Penny ? «Non, monsieur.»
«C’est, avec les combats de gladiateurs et Pac-Man, l’un des plus grands jeux jamais inventés par les humains. Je m’attendrais à ce que toutes les jeunes femmes civilisées connaissent les règles.» Sa main resta suspendue au-dessus de son épaule, attendant la permission. Elle hocha la tête et sursauta à peine quand la balle atterrit et la déplaça doucement vers la table, Grover les suivant.
Percy devrait avoir peur de M. D. Après tout, il était un dieu, un Olympien en plus. Mais il a clairement perçu son anxiété et lui a montré une gentillesse et une grâce que la plupart des adultes refusaient de lui donner. Même Chiron, qu’elle connaissait depuis un an sous le nom de M. Brunner, ne l’écoutait pas, croyant une autre voix plutôt qu’elle-même. Pas étonnant que Nora préférait M. D à Chiron. Clairement, les enfants d’Apollon jugeaient bien le caractère.

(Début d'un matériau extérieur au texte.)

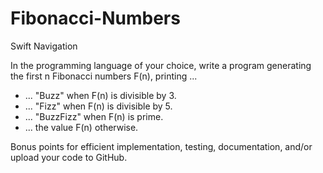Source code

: # Fibonacci-Numbers
Swift Navigation

In the programming language of your choice, write a program 
generating the first n Fibonacci numbers F(n), printing ...
- ... "Buzz" when F(n) is divisible by 3.
- ... "Fizz" when F(n) is divisible by 5.
- ... "BuzzFizz" when F(n) is prime.
- ... the value F(n) otherwise.

Bonus points for efficient implementation, testing, documentation, 
and/or upload your code to GitHub.
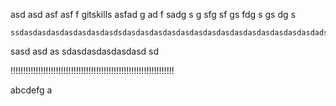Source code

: asd asd asf asf f gitskills
asfad g
ad
f 
sadg
 s
 g 
 sfg
  sf
  gs
   fdg
   s
    gs
    dg
    s

    ssdasdasdasdasdasdasdasdsdasdasdasdasdasdasdasdasdasdasdasdasdasdasdadsadad


sasd asd as sdasdasdasdasdasd
 sd

























!!!!!!!!!!!!!!!!!!!!!!!!!!!!!!!!!!!!!!!!!!!!!!!!!!!!!!!!!!!!!!!!!




abcdefg
a
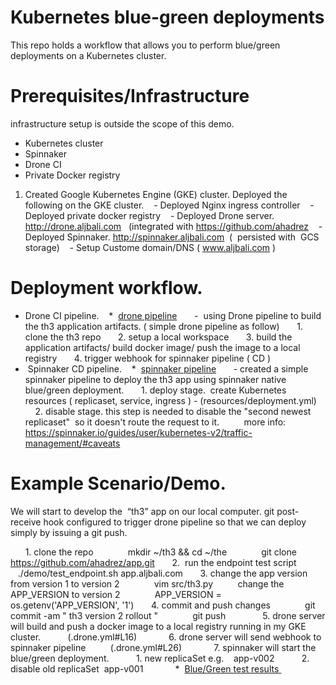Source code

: # Kubernetes blue-green deployments 

This repo holds a workflow that allows you to perform blue/green deployments on a Kubernetes cluster.

# Prerequisites/Infrastructure 
infrastructure setup is outside the scope of this demo. 

- Kubernetes cluster 
- Spinnaker 
- Drone CI
- Private Docker registry

1. Created Google Kubernetes Engine (GKE) cluster. 
Deployed the following on the GKE cluster. 
   - Deployed Nginx ingress controller
   - Deployed private docker registry
   - Deployed Drone server. http://drone.aljbali.com   (integrated with https://github.com/ahadrez
   - Deployed Spinnaker. http://spinnaker.aljbali.com  (  persisted with  GCS storage) 
   - Setup Custome domain/DNS ( www.aljbali.com ) 
   
 
# Deployment workflow. 

- Drone CI pipeline.
   *  [drone pipeline](.drone.yml) 
      -  using Drone pipeline to build the th3 application artifacts. ( simple drone pipeline as follow) 
      1. clone the th3 repo
      2. setup a local workspace
      3. build the application artifacts/ build docker image/ push the image to a local registry
      4. trigger webhook for spinnaker pipeline ( CD ) 
  
-  Spinnaker CD pipeline. 
   *  [spinnaker pipeline](resources/spinnaker-pipeline.json) 
      - created a simple spinnaker pipeline to deploy the th3 app using spinnaker native blue/green deployment.
      1. deploy stage.  create Kubernetes resources ( replicaset, service, ingress ) - (resources/deployment.yml) 
      2. disable stage. this step is needed to disable the "second newest replicaset"  so it doesn't route the request to it. 
         more info: https://spinnaker.io/guides/user/kubernetes-v2/traffic-management/#caveats
    
# Example Scenario/Demo. 
We will start to develop the  “th3” app on our local computer. git post-receive hook configured to trigger drone pipeline so that we can deploy simply by issuing a git push.


      1. clone the repo 
             mkdir ~/th3 && cd ~/the
             git clone https://github.com/ahadrez/app.git
      2.  run the endpoint test script 
             ./demo/test_endpoint.sh app.aljbali.com
      3. change the app version from version 1 to version 2
             vim src/th3.py
         change the APP_VERSION to version 2
             APP_VERSION = os.getenv('APP_VERSION', '1')
      4. commit and push changes 
             git commit -am " th3 version 2 rollout "
             git push 
       
      5. drone server will build and push a docker image to a local registry running in my GKE cluster. 
          (.drone.yml#L16)
      
      6. drone server will send webhook to spinnaker pipeline 
         (.drone.yml#L26) 
      
      7. spinnaker will start the blue/green deployment. 
          1. new replicaSet e.g.    app-v002 
          2. disable old replicaSet  app-v001
         
  *  [Blue/Green test results ](demo/demo_results)         
     

         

D’ailleurs, pourquoi aurait-elle peur d’un dieu alors qu’elle vivait avec un monstre mortel à la maison ?
Apollon
Apollon savait qu’il devait beaucoup à son oncle. C’est l’oncle Poséidon qui a offert refuge à sa mère sur Delos alors qu’elle était enceinte et fuyait son père. C’est l’oncle Poséidon qui lui apprit à gérer sa vue quand l’avenir devenait trop lourd à supporter. C’est l’oncle Poséidon qui a souffert de la mortalité avec lui quand ils ont essayé de faire de Papa un meilleur roi.
Bon sang, l’oncle P était plus un père pour Apollon que Zeus ne l’a jamais été.
Alors, lorsque les Parques ont donné à Apollon l’occasion d’ajouter un fil à celui de Perséphone Jackson, il l’a saisie à deux mains. Son destin n’était pas fixé, mais une chose était claire et gravée dans le marbre. La fille de l’oncle P, qui avait déjà tant souffert, serait la plus grande héroïne moderne qu’Olympe ait jamais connue.
Mais il avait la chance d’opérer un changement, un changement qu’Aphrodite pourrait soit le tuer, soit le louer pendant des siècles. Les enfants d’Athéna n’étaient pas dignes d’être l’amour de cette fille de la mer. Peut-être que le garçon Pace aurait été un bon choix, puisqu’il manquait de l’orgueil que ses autres frères et sœurs avaient. Mais Perséphone Jackson avait besoin de gentillesse, de chaleur, d’une protection farouche qui réhaussait sa force tout en la protégeant de ceux qui voulaient l’utiliser.
On dit souvent que la mer ne peut pas vivre sans la lune. Mais c’est du soleil dont la mer ne peut se passer. C’est le soleil qui assure le cycle de l’eau, que la mer reste la puissance inébranlable qu’elle est.
Donc, quand Percy Jackson s’est effondrée après avoir vaincu le Minotaure, Lee Fletcher était là pour la rattraper. Car le soleil sera toujours reconnaissant pour ce que la mer a fait pour lui. Et qu'il était temps de rendre la pareille.